Activity: Say how many lines of the listing below include "currentStep". Write only that number.

The data:
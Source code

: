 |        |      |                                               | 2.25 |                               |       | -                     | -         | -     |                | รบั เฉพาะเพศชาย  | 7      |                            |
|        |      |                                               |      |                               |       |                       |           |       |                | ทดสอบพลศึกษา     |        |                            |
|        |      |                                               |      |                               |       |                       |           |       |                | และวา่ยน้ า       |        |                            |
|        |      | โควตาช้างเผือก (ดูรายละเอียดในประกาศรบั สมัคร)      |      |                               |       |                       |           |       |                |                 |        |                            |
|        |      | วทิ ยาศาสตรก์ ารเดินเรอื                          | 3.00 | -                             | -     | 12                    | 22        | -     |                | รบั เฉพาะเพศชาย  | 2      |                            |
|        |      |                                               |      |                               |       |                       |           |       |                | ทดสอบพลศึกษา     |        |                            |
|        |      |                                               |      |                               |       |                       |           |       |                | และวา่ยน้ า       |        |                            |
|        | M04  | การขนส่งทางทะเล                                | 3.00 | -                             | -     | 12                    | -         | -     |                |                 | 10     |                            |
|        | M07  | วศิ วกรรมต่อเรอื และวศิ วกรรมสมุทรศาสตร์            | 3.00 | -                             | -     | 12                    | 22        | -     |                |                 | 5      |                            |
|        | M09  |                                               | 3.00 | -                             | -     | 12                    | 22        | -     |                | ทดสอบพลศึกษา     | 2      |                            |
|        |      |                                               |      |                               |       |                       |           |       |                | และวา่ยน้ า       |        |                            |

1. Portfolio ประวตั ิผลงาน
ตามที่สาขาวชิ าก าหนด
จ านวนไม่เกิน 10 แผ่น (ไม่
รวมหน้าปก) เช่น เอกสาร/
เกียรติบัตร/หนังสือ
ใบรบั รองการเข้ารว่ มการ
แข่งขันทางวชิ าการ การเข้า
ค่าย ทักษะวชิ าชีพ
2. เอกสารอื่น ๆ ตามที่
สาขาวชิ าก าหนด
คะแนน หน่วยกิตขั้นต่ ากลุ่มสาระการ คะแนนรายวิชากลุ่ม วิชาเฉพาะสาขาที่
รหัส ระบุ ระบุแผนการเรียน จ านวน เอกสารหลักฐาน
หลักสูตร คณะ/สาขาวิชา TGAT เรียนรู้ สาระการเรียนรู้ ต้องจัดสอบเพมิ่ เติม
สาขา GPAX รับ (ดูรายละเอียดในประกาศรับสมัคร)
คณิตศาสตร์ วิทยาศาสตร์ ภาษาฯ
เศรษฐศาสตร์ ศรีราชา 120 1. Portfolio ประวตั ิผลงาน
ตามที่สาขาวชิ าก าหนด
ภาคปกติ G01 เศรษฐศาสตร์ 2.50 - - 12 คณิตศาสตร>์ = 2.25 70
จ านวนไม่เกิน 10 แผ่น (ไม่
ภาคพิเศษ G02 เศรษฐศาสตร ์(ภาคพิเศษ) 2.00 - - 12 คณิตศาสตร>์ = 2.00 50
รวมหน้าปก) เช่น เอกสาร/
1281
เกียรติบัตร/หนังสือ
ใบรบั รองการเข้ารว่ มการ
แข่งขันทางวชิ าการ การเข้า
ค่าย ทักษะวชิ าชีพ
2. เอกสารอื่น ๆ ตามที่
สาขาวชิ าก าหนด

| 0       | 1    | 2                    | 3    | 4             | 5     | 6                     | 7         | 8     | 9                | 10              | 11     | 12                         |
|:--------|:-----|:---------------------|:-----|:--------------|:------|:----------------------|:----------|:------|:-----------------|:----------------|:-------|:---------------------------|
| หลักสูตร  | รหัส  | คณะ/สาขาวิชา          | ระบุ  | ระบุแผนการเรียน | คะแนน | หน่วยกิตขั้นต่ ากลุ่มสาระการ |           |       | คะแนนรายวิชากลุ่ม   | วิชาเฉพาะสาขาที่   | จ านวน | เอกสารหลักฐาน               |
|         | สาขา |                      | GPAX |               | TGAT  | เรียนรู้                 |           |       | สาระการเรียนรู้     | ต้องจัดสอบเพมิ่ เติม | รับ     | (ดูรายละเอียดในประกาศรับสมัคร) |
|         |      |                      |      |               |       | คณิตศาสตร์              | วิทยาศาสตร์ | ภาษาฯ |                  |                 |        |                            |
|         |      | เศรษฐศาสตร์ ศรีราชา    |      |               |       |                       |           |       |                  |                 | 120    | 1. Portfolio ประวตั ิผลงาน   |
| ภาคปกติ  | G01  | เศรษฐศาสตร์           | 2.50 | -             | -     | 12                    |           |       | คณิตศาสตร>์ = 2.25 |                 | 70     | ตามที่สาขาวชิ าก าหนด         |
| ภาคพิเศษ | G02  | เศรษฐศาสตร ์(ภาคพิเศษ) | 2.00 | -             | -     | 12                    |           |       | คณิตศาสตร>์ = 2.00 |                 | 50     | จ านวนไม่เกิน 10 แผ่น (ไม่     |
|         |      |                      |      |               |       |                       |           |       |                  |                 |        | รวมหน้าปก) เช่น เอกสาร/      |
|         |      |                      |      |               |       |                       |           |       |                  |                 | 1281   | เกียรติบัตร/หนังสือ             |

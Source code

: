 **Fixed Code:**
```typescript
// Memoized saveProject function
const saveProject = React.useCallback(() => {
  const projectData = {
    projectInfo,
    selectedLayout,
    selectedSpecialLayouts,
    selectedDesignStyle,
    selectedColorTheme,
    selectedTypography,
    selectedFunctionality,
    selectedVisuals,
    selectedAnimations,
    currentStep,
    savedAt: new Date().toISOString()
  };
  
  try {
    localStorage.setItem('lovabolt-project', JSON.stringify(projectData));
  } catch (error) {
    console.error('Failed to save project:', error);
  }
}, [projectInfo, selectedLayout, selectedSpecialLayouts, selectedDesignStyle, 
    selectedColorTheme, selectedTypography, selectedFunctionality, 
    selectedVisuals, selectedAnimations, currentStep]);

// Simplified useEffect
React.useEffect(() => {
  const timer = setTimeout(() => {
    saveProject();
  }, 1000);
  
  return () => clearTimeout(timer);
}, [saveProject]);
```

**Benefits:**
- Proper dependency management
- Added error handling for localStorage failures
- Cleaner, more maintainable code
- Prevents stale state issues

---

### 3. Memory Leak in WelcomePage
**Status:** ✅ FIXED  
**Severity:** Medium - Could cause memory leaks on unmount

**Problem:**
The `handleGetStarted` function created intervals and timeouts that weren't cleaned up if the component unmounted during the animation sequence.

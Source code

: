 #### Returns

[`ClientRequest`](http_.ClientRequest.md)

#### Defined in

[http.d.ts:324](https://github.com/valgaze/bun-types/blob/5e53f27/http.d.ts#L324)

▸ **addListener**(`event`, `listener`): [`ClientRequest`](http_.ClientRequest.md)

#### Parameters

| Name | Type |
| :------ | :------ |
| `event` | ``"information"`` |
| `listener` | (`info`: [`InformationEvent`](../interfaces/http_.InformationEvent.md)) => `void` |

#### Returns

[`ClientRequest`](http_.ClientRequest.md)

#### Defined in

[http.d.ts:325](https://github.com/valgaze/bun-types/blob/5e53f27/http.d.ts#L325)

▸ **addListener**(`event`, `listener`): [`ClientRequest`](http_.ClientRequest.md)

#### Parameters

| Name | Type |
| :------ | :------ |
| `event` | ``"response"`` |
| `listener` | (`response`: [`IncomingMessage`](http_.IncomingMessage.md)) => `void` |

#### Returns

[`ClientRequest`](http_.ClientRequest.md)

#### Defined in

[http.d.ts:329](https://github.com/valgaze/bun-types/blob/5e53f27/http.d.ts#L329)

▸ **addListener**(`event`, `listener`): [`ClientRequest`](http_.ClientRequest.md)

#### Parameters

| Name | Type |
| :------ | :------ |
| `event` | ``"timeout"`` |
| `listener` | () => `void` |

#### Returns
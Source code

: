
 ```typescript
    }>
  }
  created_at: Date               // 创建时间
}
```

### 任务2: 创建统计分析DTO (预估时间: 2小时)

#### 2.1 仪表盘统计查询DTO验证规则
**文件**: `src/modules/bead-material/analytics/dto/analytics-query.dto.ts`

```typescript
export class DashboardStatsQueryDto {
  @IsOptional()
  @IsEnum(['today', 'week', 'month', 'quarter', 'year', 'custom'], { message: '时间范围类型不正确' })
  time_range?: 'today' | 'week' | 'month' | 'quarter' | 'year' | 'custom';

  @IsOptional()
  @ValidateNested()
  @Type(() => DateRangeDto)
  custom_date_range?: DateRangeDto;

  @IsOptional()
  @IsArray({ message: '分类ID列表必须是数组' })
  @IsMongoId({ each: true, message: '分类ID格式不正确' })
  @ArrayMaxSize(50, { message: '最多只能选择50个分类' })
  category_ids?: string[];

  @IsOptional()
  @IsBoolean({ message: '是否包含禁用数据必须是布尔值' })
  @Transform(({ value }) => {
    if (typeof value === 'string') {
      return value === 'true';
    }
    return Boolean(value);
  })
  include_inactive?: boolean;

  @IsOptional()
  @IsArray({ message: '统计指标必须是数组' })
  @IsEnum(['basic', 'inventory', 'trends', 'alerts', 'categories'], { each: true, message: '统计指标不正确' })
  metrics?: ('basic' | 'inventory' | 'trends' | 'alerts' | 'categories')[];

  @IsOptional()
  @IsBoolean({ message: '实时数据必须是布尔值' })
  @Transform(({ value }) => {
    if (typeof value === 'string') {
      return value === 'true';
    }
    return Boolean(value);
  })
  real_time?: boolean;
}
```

Answer space: 2